[Saved data entries]:
───
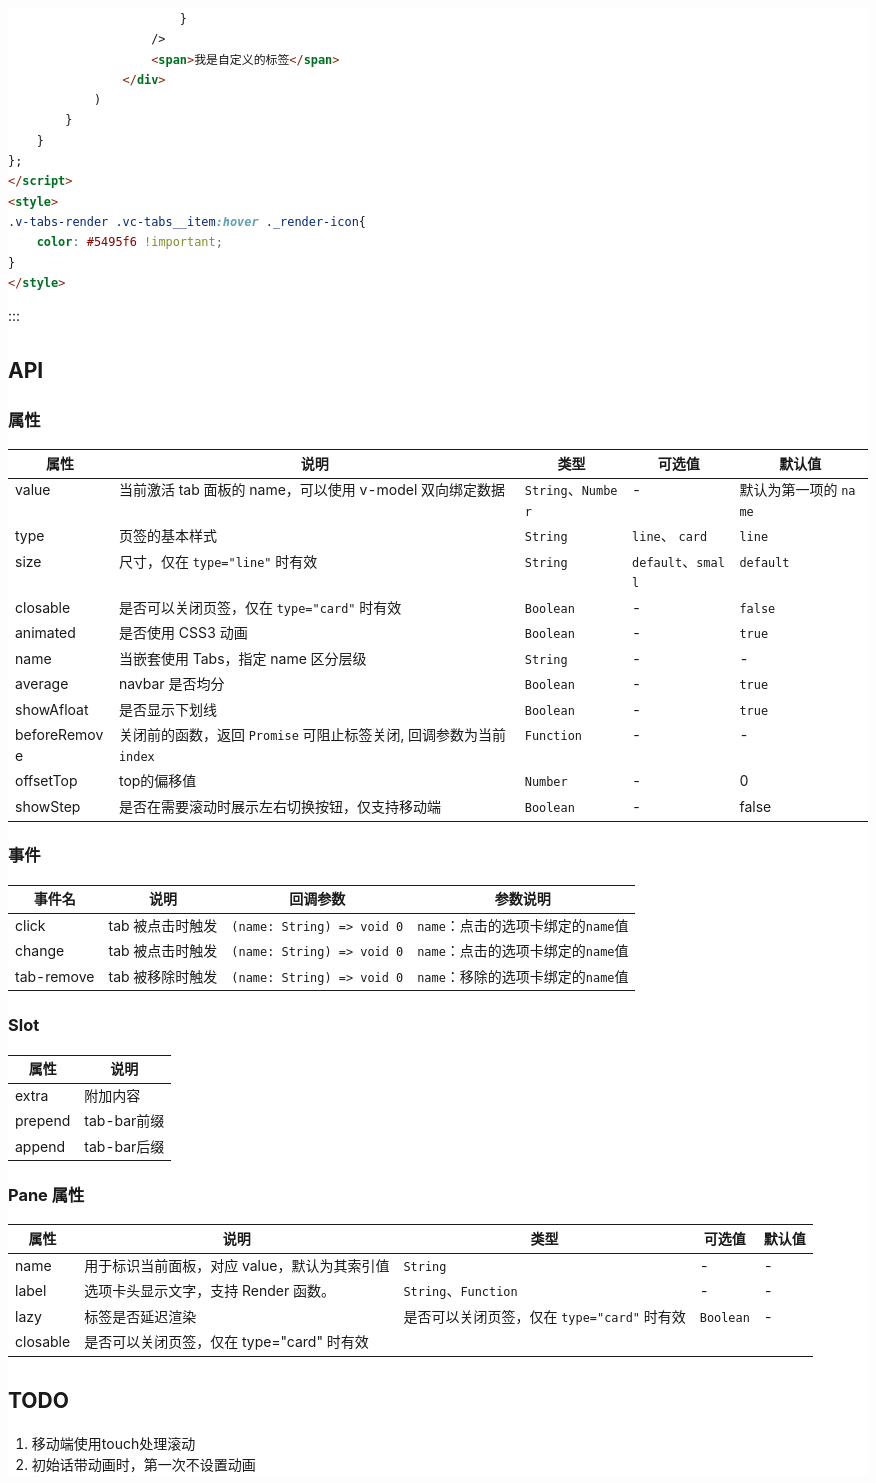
```html
						}
					/>
					<span>我是自定义的标签</span>
				</div>
			)
		}
	}
};
</script>
<style>
.v-tabs-render .vc-tabs__item:hover ._render-icon{
	color: #5495f6 !important;
}
</style>
```
:::

## API

### 属性
属性 | 说明 | 类型 | 可选值 | 默认值
---|---|---|---|---
value | 当前激活 tab 面板的 name，可以使用 v-model 双向绑定数据 | `String`、`Number` | - | 默认为第一项的 `name`
type | 页签的基本样式 | `String` | `line`、 `card` | `line`
size | 尺寸，仅在 `type="line"` 时有效 | `String` | `default`、`small` | `default`
closable | 是否可以关闭页签，仅在 `type="card"` 时有效 | `Boolean` | - | `false`
animated | 是否使用 CSS3 动画 | `Boolean` | - | `true`
name | 当嵌套使用 Tabs，指定 name 区分层级 | `String` | - | -
average | navbar 是否均分 | `Boolean` | - | `true`
showAfloat | 是否显示下划线 | `Boolean` | - | `true`
beforeRemove | 关闭前的函数，返回 `Promise` 可阻止标签关闭, 回调参数为当前`index` | `Function` | - | -
offsetTop | top的偏移值 | `Number` | - | 0
showStep | 是否在需要滚动时展示左右切换按钮，仅支持移动端 | `Boolean` | - | false

### 事件
事件名 | 说明 | 回调参数 | 参数说明
---|---|---|---
click | tab 被点击时触发 | `(name: String) => void 0`| `name`：点击的选项卡绑定的`name`值
change | tab 被点击时触发 | `(name: String) => void 0`| `name`：点击的选项卡绑定的`name`值
tab-remove | tab 被移除时触发 | `(name: String) => void 0`| `name`：移除的选项卡绑定的`name`值

### Slot
属性 | 说明
---|---
extra | 附加内容
prepend | tab-bar前缀
append | tab-bar后缀

### Pane 属性
属性 | 说明 | 类型 | 可选值 | 默认值
---|---|---|---|---
name | 用于标识当前面板，对应 value，默认为其索引值 | `String` | - | -
label | 选项卡头显示文字，支持 Render 函数。 | `String`、`Function` | - | -
lazy | 标签是否延迟渲染 | 是否可以关闭页签，仅在 `type="card"` 时有效 | `Boolean` | - | `null`
closable | 是否可以关闭页签，仅在 type="card" 时有效

## TODO
1. 移动端使用touch处理滚动
2. 初始话带动画时，第一次不设置动画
───
[TASK DESCRIPTION]: As listed above, the lines from the line with "value | 当前激活" to the line with "click | tab" are to be echoed exactly, with both ends included and nothing added.

[PROBLEM SOLUTION]:
value | 当前激活 tab 面板的 name，可以使用 v-model 双向绑定数据 | `String`、`Number` | - | 默认为第一项的 `name`
type | 页签的基本样式 | `String` | `line`、 `card` | `line`
size | 尺寸，仅在 `type="line"` 时有效 | `String` | `default`、`small` | `default`
closable | 是否可以关闭页签，仅在 `type="card"` 时有效 | `Boolean` | - | `false`
animated | 是否使用 CSS3 动画 | `Boolean` | - | `true`
name | 当嵌套使用 Tabs，指定 name 区分层级 | `String` | - | -
average | navbar 是否均分 | `Boolean` | - | `true`
showAfloat | 是否显示下划线 | `Boolean` | - | `true`
beforeRemove | 关闭前的函数，返回 `Promise` 可阻止标签关闭, 回调参数为当前`index` | `Function` | - | -
offsetTop | top的偏移值 | `Number` | - | 0
showStep | 是否在需要滚动时展示左右切换按钮，仅支持移动端 | `Boolean` | - | false

### 事件
事件名 | 说明 | 回调参数 | 参数说明
---|---|---|---
click | tab 被点击时触发 | `(name: String) => void 0`| `name`：点击的选项卡绑定的`name`值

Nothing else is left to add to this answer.